Markus Jelsma - Technisch Architect - Buyways BV
http://www.linkedin.com/in/markus17
050-8536620 / 06-50258350

RE: Duplicate URLs

Posted by "Nemani, Raj" <Ra...@turner.com>.

So I used to Solr deduping in the end by configuring Solr for Deduping
in SolrConfig.xml.  Here is what I ended up doing.  I noticed that the
digest field generated by Nutch for the two URLs I mentioned is same.
So I used that as the filed and created new Signature field in the
schma.xml.  Here are my config changes from SolConfig.xml.  It does feel
weird to use he digest filed for this purpose.  Does this make sense?  

SolrConfig.xml
---------------------------



<updateRequestProcessorChain name="dedupe">
     <processor
class="org.apache.solr.update.processor.SignatureUpdateProcessorFactory"
>
       <bool name="enabled">true</bool>
       <str name="signatureField">sig</str>
       <bool name="overwriteDupes">true</bool>
       <str
name="signatureClass">org.apache.solr.update.processor.Lookup3Signature<
/str> 
	   <str name="fields">digest</str>
	   </processor>
     <processor class="solr.LogUpdateProcessorFactory" />
     <processor class="solr.RunUpdateProcessorFactory" />
   </updateRequestProcessorChain>


<requestHandler name="/update" class="solr.XmlUpdateRequestHandler" >
    <lst name="defaults">
      <str name="update.processor">dedupe</str>
    </lst>
  </requestHandler>

Schema.xml
--------------------

<field name="sig" type="string" stored="true" indexed="true"
multiValued="true" />

-----Original Message-----
From: Markus Jelsma [mailto:markus.jelsma@buyways.nl] 
Sent: Friday, September 24, 2010 7:29 AM
To: user@nutch.apache.org
Subject: Re: Duplicate URLs


On Friday 24 September 2010 00:33:54 Nemani, Raj wrote:
> My solr index has sources other than the data generated from Nutch
crawls. 
>  What this means is that when I do solrDedup from Nutch, the dedup
process
>  will happen across the entire solr Index, not just on the documents
>  generated and submitted by Nutch, Am I correct?

Correct.

> 
> Is there a way I can have the deduping done on the Nutch side before
>  sending the data set to Solr even if it means I need to generate the
Nutch
>  index.  Just to reiterate my dupes are based on the content, not on
the
>  URL.

I'm not sure.
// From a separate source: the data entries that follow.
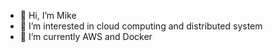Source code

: - 👋 Hi, I’m Mike
- 👀 I’m interested in cloud computing and distributed system
- 🌱 I’m currently AWS and Docker
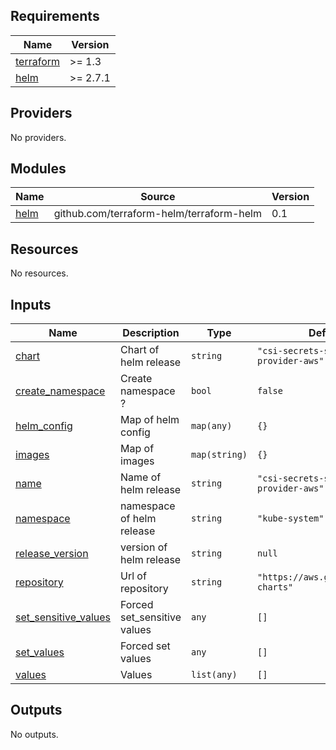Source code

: <!-- BEGIN_TF_DOCS -->
## Requirements

| Name | Version |
|------|---------|
| <a name="requirement_terraform"></a> [terraform](#requirement\_terraform) | >= 1.3 |
| <a name="requirement_helm"></a> [helm](#requirement\_helm) | >= 2.7.1 |

## Providers

No providers.

## Modules

| Name | Source | Version |
|------|--------|---------|
| <a name="module_helm"></a> [helm](#module\_helm) | github.com/terraform-helm/terraform-helm | 0.1 |

## Resources

No resources.

## Inputs

| Name | Description | Type | Default | Required |
|------|-------------|------|---------|:--------:|
| <a name="input_chart"></a> [chart](#input\_chart) | Chart of helm release | `string` | `"csi-secrets-store-provider-aws"` | no |
| <a name="input_create_namespace"></a> [create\_namespace](#input\_create\_namespace) | Create namespace ? | `bool` | `false` | no |
| <a name="input_helm_config"></a> [helm\_config](#input\_helm\_config) | Map of helm config | `map(any)` | `{}` | no |
| <a name="input_images"></a> [images](#input\_images) | Map of images | `map(string)` | `{}` | no |
| <a name="input_name"></a> [name](#input\_name) | Name of helm release | `string` | `"csi-secrets-store-provider-aws"` | no |
| <a name="input_namespace"></a> [namespace](#input\_namespace) | namespace of helm release | `string` | `"kube-system"` | no |
| <a name="input_release_version"></a> [release\_version](#input\_release\_version) | version of helm release | `string` | `null` | no |
| <a name="input_repository"></a> [repository](#input\_repository) | Url of repository | `string` | `"https://aws.github.io/eks-charts"` | no |
| <a name="input_set_sensitive_values"></a> [set\_sensitive\_values](#input\_set\_sensitive\_values) | Forced set\_sensitive values | `any` | `[]` | no |
| <a name="input_set_values"></a> [set\_values](#input\_set\_values) | Forced set values | `any` | `[]` | no |
| <a name="input_values"></a> [values](#input\_values) | Values | `list(any)` | `[]` | no |

## Outputs

No outputs.
<!-- END_TF_DOCS -->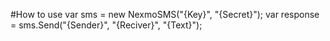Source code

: #How to use
	var sms = new NexmoSMS("{Key}", "{Secret}");
	var response = sms.Send("{Sender}", "{Reciver}", "{Text}");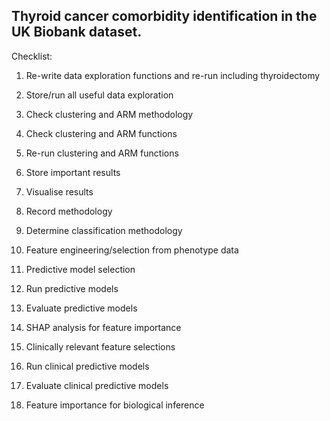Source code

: ## Thyroid cancer comorbidity identification in the UK Biobank dataset.

Checklist:

1. Re-write data exploration functions and re-run including thyroidectomy
2. Store/run all useful data exploration
3. Check clustering and ARM methodology
4. Check clustering and ARM functions
5. Re-run clustering and ARM functions
6. Store important results
7. Visualise results 
8. Record methodology
  
9. Determine classification methodology
10. Feature engineering/selection from phenotype data
11. Predictive model selection
12. Run predictive models
13. Evaluate predictive models 
14. SHAP analysis for feature importance 
15. Clinically relevant feature selections
16. Run clinical predictive models
17. Evaluate clinical predictive models 
18. Feature importance for biological inference 

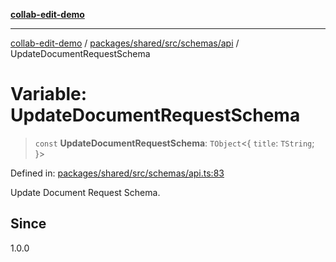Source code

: [**collab-edit-demo**](../../../../../../README.md)

***

[collab-edit-demo](../../../../../../README.md) / [packages/shared/src/schemas/api](../README.md) / UpdateDocumentRequestSchema

# Variable: UpdateDocumentRequestSchema

> `const` **UpdateDocumentRequestSchema**: `TObject`\<\{ `title`: `TString`; \}\>

Defined in: [packages/shared/src/schemas/api.ts:83](https://github.com/austyle-io/pub-sub-demo/blob/00b2f1e9b947d5e964db5c3be9502513c4374263/packages/shared/src/schemas/api.ts#L83)

Update Document Request Schema.

## Since

1.0.0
You'll need a Nutch index to deduplicate first. But it's
the 
index that will be deduplicated, not the parsed segments. Sending stuff
to 
Solr then would not be very helpful.

> 
> On the other hand it looks like you have to supply the Nutch index
>  directory to Nutch dedup command, not the segments directory.  Here
are
>  the Hadoop log entries. Could the documentation be wrong?  Note that
I
>  have not generated the Nutch index.  After merging the segements and
>  inverting the links, I just called the Dedup on my segments
directory.  It
>  did not seem to do anything.  Do I have to build the Nutch Index and
then
>  call the dedup on the segments directory?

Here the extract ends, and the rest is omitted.